OpenXML (docx without word/styles.xml)
Created by: Anonymous
Original issue 453 created by andriy.luts...@crowdin.com on 2015-04-07T12:20:37.000Z:
According to ECMA-376, 4th Edition
(and also https://msdn.microsoft.com/en-us/library/aa982683%28v=office.12%29.aspx)
style (word/styles.xml) definitions part is optional.
Usually this file exists in generated by LO/OO/MSO, but also there some apps which don't create this file.

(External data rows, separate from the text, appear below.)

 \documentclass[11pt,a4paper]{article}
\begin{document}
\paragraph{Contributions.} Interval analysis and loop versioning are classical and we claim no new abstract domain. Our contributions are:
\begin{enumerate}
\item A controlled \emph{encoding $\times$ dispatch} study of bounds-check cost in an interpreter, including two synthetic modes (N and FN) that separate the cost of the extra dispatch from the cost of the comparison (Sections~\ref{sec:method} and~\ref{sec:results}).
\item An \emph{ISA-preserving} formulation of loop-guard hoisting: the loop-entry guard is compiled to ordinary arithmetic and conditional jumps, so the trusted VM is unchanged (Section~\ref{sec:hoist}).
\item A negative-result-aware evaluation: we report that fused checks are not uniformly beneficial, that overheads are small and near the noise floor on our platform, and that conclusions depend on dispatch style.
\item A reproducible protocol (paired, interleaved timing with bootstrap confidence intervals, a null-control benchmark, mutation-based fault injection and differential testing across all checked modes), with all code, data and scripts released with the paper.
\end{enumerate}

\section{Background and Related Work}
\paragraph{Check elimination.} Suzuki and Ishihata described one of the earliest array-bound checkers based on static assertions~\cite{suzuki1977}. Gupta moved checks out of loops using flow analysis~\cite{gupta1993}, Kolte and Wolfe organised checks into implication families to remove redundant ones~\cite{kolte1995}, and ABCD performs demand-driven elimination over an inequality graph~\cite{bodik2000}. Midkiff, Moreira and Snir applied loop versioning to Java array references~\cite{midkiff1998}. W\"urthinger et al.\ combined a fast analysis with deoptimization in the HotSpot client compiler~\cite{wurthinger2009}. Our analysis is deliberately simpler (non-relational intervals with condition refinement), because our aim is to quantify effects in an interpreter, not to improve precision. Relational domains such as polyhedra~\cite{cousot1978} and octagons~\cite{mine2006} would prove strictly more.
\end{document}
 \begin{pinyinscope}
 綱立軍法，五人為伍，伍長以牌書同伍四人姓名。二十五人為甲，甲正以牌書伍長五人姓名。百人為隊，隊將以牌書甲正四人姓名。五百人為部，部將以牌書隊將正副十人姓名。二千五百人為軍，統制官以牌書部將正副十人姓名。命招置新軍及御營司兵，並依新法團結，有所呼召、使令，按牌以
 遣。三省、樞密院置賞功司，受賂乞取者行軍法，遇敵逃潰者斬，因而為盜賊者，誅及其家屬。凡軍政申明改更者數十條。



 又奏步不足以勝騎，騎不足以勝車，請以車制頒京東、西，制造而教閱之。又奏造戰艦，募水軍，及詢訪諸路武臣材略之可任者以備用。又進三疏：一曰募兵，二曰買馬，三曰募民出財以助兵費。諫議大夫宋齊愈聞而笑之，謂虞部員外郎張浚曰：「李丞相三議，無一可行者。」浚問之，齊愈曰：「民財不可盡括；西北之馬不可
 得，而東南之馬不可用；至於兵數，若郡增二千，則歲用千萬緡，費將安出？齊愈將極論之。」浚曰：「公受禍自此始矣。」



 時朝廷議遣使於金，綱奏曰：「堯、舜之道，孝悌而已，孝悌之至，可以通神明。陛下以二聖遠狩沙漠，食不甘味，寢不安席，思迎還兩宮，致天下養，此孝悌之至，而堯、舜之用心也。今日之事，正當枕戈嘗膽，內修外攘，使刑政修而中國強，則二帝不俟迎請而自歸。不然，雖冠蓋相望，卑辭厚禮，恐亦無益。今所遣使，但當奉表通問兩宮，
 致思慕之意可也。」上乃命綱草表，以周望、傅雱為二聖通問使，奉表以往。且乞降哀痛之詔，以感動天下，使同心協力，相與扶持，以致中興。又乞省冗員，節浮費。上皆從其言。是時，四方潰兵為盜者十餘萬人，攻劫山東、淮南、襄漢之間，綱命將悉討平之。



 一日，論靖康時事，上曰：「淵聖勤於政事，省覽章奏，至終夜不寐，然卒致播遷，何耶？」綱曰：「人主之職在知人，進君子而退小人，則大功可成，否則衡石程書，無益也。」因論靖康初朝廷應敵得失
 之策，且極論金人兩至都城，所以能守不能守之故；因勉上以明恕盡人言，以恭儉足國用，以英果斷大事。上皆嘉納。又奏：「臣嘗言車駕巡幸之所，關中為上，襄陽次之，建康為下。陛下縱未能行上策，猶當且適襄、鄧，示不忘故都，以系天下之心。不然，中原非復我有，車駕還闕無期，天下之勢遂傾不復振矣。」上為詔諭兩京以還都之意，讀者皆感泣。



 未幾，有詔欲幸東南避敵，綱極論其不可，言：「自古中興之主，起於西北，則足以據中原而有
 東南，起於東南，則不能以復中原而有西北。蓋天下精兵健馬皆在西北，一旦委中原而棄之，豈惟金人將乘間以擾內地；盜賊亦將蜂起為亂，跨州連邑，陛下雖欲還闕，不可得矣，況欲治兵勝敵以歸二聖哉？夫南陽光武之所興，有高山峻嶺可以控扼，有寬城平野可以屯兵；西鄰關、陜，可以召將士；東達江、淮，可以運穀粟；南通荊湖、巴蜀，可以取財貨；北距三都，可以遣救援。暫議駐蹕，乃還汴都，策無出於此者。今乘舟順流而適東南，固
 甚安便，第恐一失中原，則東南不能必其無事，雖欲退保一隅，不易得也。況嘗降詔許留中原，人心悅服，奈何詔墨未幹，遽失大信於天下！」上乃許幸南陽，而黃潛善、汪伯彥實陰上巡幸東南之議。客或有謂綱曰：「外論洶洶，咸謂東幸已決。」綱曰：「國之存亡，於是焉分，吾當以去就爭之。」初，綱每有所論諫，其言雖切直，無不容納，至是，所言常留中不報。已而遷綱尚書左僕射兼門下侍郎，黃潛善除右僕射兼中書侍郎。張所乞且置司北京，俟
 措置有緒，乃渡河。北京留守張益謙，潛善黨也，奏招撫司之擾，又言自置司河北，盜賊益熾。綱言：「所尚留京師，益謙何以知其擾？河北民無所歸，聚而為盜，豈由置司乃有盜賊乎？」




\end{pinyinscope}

In result of processing this (attached) docx file we obtain zip file only with [Content_Types].xml.
Solution of this issue:
File
okapi/okapi/filters/openxml/src/main/java/net/sf/okapi/filters/openxml/OpenXMLFilter.java in method nextInZipFile() in condition if(nZipType==MSWORD):
line 694:
if (sEntryName.equals("word/styles.xml"))
change to:
if (sEntryName.equals("word/document.xml"))
and line 704-705:
(sEntryName.equals("[Content_Types].xml") || // but don't do Content_Types
sEntryName.equals("word/styles.xml"))) // and styles a second time
change to:
(sEntryName.equals("[Content_Types].xml") || sEntryName.equals("word/document.xml")))
I can't estimate quality of my "hack" but after this fixing processing of attached document finished successfully.
Tested on okapi's development branch.